É muita informação. A parte da música é o sal de frutas mais maravilhoso para ajudar na digestão. Muda todo o astral do festival.

A maconha é legalizada em Austin. Erva, óleo, jujubas mil. E aqui estamos discutindo ainda sobre criminalizar o usuário. É um longo passado pela frente.

Quase metade das crianças brasileiras até 14 anos vivia em situação de pobreza em 2022, segundo dados do IBGE. São 20,3 milhões de meninos e meninas sem o básico. Quando falamos de um Brasil conectado com o que acontece no SXSW, de qual Brasil estamos falando? Esse abismo social vai piorar ou melhorar com as novas tecnologias?

Ninguém se forma mais rapidamente que guru. Em três dias de SXSW, já tem guru pós-graduado no assunto que acabou de ser falado.

Dúvida de regra de etiqueta: quando encontramos a mesma pessoa em quatro eventos seguidos é preciso fazer todo o ritual de cumprimento?

Depois de um tempo, fica difícil discernir se você não está preso em um grande Dia da Marmota corporativo.

A Flatstock 92, a feirinha de posters, é a descompressão necessária para o tanto de slides feios.

Austin é território sagrado de Stevie Ray Vaughan.

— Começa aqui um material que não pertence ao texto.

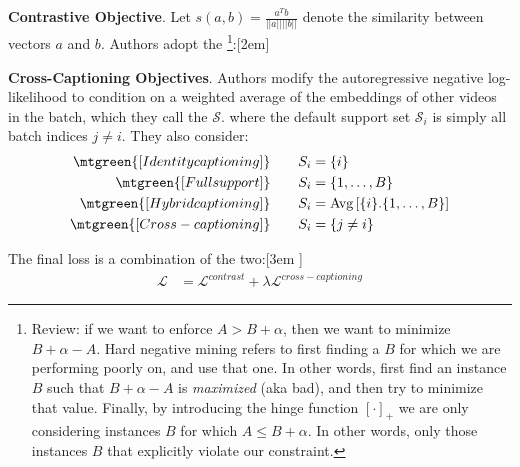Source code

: \documentclass[11pt]{article}
\begin{document}
\textbf{Contrastive Objective}. Let $s(a, b) = \frac{a^T b}{||a|| ||b||}$ denote the similarity between vectors $a$ and $b$. Authors adopt the \footnote{Review: if we want to enforce $A > B + \alpha$, then we want to minimize $B + \alpha - A$. Hard negative mining refers to first finding a $B$ for which we are performing poorly on, and use that one. In other words, first find an instance $B$ such that $B + \alpha - A$ is \textit{maximized} (aka bad), and then try to minimize that value. Finally, by introducing the hinge function $[\cdot]_+$ we are only considering instances $B$ for which $A \leq B + \alpha$. In other words, only those instances $B$ that explicitly violate our constraint.}:[2em]

\textbf{Cross-Captioning Objectives}. Authors modify the autoregressive negative log-likelihood to condition on a weighted average of the embeddings of other videos in the batch, which they call the  $\mathcal S$. 
where the default support set $\mathcal S_i$ is simply all batch indices $j \neq i$. They also consider:
\begin{align}
	\mtgreen{[Identity captioning]}\qquad
		S_i &= \{ i \} \\
	\mtgreen{[Full support]}\qquad 
		S_i &= \{1, \ldots, B \} \\
	\mtgreen{[Hybrid captioning]}\qquad 
		S_i &=  \text{Avg}\left[ \{ i \}.   \{1, \ldots, B \}   \right] \\
	\mtgreen{[Cross-captioning]}\qquad 
		S_i &= \{j \neq i \}
\end{align}

The final loss is a combination of the two:[3em ]
\begin{align}
	\mathcal{L}	
		&= \mathcal{L}^{contrast} + \lambda \mathcal{L}^{cross-captioning}
\end{align}
\end{document}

Pisei em todas as biroscas possíveis de blues.

Meu último momento no SXSW foi em uma apresentação impecável do Black Keys. Porque, se na abertura do festival a poetisa dissertou sobre o mistério, nada poderia ser melhor do que fechar com uma forma de arte que sempre é capaz de tocar os mistérios que habitam em nós.

P.S.: Minha parte de imaginar coisas está diretamente ligada à existência do Ziraldo. Obrigado por tanto!